El Teatro Villamarta, acostumbrado veinticuatro horas antes a vivir con entusiasmo el gran estreno de Eva Yerbabuena, asistió a una noche de transición que apenas va a ser recordada por escasas pinceladas poco destacables por otro lado, pues detalles suelen tener la inmensa mayoría de los espectáculos, si no fuera así...
De entrada, cabría reflexionar sobre el montaje general de Inspiración, que de tal sólo tuvo el nombre, porque en los hechos prácticos esta nomenclatura fue decepcionante y no se corresponde con lo presenciado.
La idea era la de hacer algo flamenco –no olvidemos que estos artistas son flamencos– aportando gotas de improvisación chispeantes, ocurrentes, como esa salida última de Tomasito al escenario que salvó ligeramente los muebles de una obra que, como diría el maestro Peña en su célebre cuarteto, fue para Do-Mi en el So-Fa.

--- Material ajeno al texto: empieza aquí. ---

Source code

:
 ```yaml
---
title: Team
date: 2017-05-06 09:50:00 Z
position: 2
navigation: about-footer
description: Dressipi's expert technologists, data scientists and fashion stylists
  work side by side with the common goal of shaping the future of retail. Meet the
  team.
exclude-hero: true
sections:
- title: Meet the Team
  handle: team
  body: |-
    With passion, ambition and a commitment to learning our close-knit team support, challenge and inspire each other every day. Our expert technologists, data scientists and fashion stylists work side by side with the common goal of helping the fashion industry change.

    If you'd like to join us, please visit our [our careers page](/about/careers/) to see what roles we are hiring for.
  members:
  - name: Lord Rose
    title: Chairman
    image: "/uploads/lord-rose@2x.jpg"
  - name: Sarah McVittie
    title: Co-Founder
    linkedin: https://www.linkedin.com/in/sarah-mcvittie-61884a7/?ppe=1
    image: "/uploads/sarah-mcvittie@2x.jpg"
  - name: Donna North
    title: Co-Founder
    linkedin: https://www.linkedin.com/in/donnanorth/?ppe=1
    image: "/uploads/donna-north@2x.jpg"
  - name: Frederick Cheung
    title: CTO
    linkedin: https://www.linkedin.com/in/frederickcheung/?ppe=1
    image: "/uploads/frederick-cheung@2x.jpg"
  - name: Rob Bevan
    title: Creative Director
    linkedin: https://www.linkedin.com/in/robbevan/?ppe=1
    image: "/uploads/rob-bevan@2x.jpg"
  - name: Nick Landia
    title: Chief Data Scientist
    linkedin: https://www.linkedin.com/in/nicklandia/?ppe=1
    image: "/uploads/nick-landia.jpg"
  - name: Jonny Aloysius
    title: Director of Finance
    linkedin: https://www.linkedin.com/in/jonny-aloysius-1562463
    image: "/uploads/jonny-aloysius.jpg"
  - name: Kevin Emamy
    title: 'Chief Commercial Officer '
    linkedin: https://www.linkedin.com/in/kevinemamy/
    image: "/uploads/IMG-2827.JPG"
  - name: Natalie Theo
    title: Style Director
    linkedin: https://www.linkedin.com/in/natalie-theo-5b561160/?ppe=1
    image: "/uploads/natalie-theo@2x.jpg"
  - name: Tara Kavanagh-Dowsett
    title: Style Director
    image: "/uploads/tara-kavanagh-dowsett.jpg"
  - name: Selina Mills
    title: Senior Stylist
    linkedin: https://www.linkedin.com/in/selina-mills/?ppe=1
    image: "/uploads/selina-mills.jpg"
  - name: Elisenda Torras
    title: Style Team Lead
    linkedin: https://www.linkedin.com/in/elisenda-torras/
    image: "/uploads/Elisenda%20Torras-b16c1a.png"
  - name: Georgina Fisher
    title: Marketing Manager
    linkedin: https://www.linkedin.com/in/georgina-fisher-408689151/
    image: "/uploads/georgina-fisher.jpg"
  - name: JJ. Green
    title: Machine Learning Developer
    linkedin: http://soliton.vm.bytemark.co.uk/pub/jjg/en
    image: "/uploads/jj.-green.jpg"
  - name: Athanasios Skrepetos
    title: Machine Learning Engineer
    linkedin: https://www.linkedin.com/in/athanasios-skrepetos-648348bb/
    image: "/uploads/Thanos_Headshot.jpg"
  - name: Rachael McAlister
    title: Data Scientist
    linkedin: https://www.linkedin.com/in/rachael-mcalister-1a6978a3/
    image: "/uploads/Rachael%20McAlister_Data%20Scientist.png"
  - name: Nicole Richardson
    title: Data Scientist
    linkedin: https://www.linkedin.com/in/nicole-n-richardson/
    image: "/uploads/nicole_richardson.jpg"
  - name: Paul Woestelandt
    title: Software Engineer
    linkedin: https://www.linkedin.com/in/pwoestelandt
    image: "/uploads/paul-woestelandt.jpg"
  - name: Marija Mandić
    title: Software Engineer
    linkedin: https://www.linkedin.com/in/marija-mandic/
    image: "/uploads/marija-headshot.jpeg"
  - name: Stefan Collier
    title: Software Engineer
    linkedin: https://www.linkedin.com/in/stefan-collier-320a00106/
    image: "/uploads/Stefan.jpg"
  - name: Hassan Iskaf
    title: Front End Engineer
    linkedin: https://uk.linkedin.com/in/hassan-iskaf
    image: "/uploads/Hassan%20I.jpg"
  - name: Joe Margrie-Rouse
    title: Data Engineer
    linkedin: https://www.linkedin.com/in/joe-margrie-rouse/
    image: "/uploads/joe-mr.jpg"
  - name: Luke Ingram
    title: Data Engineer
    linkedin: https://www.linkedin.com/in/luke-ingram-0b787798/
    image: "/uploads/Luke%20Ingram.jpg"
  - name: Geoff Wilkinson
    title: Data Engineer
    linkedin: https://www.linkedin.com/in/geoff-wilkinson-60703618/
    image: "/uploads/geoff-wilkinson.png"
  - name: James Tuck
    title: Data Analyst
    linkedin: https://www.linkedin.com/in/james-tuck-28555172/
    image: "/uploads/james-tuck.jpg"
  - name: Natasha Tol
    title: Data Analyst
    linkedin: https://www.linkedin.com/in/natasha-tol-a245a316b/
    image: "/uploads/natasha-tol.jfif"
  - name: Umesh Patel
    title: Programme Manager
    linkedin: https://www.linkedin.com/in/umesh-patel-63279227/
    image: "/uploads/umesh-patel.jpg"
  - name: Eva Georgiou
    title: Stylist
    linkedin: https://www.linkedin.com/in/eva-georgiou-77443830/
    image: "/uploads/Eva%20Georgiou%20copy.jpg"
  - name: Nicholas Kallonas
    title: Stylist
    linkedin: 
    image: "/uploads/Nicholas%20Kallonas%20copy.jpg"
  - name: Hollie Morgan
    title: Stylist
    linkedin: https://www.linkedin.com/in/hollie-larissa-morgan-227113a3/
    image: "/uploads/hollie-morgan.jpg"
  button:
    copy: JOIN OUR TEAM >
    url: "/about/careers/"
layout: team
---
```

No es por ser cruel, tampoco lo merecería, pero juzgando con cierta ecuanimidad –¿acaso se puede analizar algo de otra forma?– se llega a la conclusión de que lo de anoche no fue para llevarlo a las tablas del teatro... y quizás tampoco para el Festival.
Duele, y mucho, escribir estas cosas; nadie piense, por favor, lo contrario. Mas hoy procede comentar que la pretendida inspiración fue una excusa, creo, para decir que, bueno, si salen las cosas, mira que bien, pero que si se tuercen espectacularmente, como al final se torcieron, pues da casi igual, ya que para eso se estaba haciendo algo para echar el rato.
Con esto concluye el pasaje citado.